_What you will do:_
Check each line of the entries below for the word "SearchApi", and copy out the ones that have it.

_Saved data entries:_
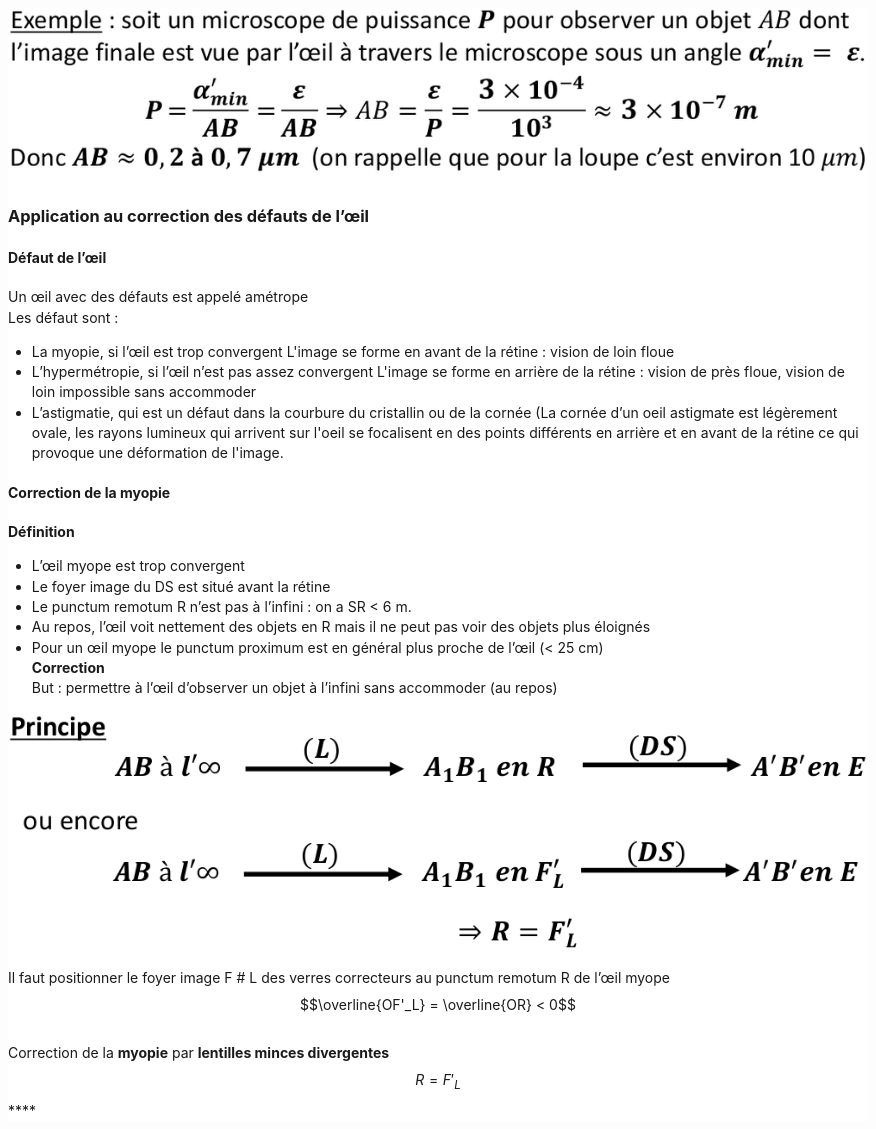 ![](../../.gitbook/assets/exemple_pouvoir_separateur_microscope.png)

### Application au correction des défauts de l’œil

#### Défaut de l’œil

Un œil avec des défauts est appelé amétrope  
Les défaut sont :   
- La myopie, si l’œil est trop convergent L'image se forme en avant de la rétine : vision de loin floue  
- L’hypermétropie, si l’œil n’est pas assez convergent L'image se forme en arrière de la rétine : vision de près floue, vision de loin impossible sans accommoder  
- L’astigmatie, qui est un défaut dans la courbure du cristallin ou de la cornée \(La cornée d’un oeil astigmate est légèrement ovale, les rayons lumineux qui arrivent sur l'oeil se focalisent en des points différents en arrière et en avant de la rétine ce qui provoque une déformation de l'image.

#### Correction de la myopie

**Définition**  
- L’œil myope est trop convergent   
- Le foyer image du DS est situé avant la rétine   
- Le punctum remotum R n’est pas à l’infini : on a SR &lt; 6 m.   
- Au repos, l’œil voit nettement des objets en R mais il ne peut pas voir des objets plus éloignés  
- Pour un œil myope le punctum proximum est en général plus proche de l’œil \(&lt; 25 cm\)  
**Correction**  
But : permettre à l’œil d’observer un objet à l’infini sans accommoder \(au repos\)

![](../../.gitbook/assets/principe_correction_myopie.png)

Il faut positionner le foyer image F \# L des verres correcteurs au punctum remotum R de l’œil myope  
$$\overline{OF'_L} = \overline{OR} < 0$$  
Correction de la **myopie** par **lentilles minces divergentes** $$R=F'_L$$\*\*\*\*
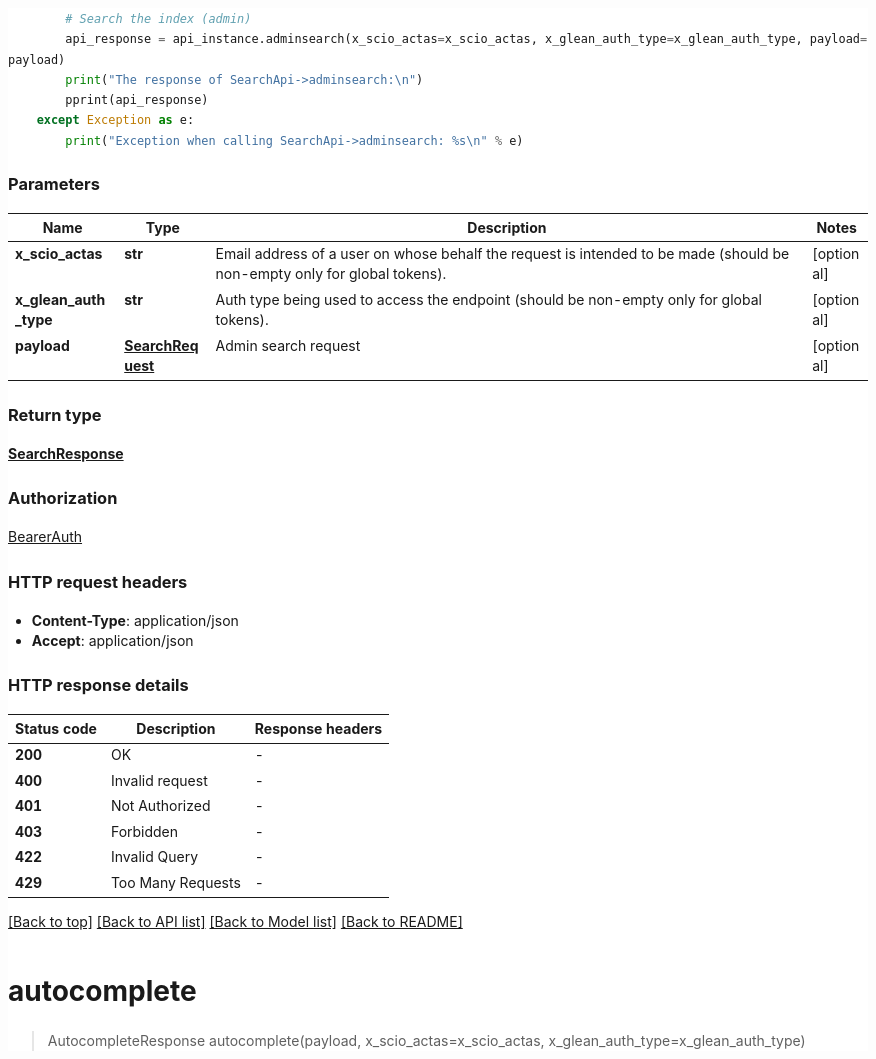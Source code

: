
 ```python
        # Search the index (admin)
        api_response = api_instance.adminsearch(x_scio_actas=x_scio_actas, x_glean_auth_type=x_glean_auth_type, payload=payload)
        print("The response of SearchApi->adminsearch:\n")
        pprint(api_response)
    except Exception as e:
        print("Exception when calling SearchApi->adminsearch: %s\n" % e)
```



### Parameters


Name | Type | Description  | Notes
------------- | ------------- | ------------- | -------------
 **x_scio_actas** | **str**| Email address of a user on whose behalf the request is intended to be made (should be non-empty only for global tokens). | [optional] 
 **x_glean_auth_type** | **str**| Auth type being used to access the endpoint (should be non-empty only for global tokens). | [optional] 
 **payload** | [**SearchRequest**](SearchRequest.md)| Admin search request | [optional] 

### Return type

[**SearchResponse**](SearchResponse.md)

### Authorization

[BearerAuth](../README.md#BearerAuth)

### HTTP request headers

 - **Content-Type**: application/json
 - **Accept**: application/json

### HTTP response details

| Status code | Description | Response headers |
|-------------|-------------|------------------|
**200** | OK |  -  |
**400** | Invalid request |  -  |
**401** | Not Authorized |  -  |
**403** | Forbidden |  -  |
**422** | Invalid Query |  -  |
**429** | Too Many Requests |  -  |

[[Back to top]](#) [[Back to API list]](../README.md#documentation-for-api-endpoints) [[Back to Model list]](../README.md#documentation-for-models) [[Back to README]](../README.md)

# **autocomplete**
> AutocompleteResponse autocomplete(payload, x_scio_actas=x_scio_actas, x_glean_auth_type=x_glean_auth_type)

_Exercise result:_
        print("The response of SearchApi->adminsearch:\n")
        print("Exception when calling SearchApi->adminsearch: %s\n" % e)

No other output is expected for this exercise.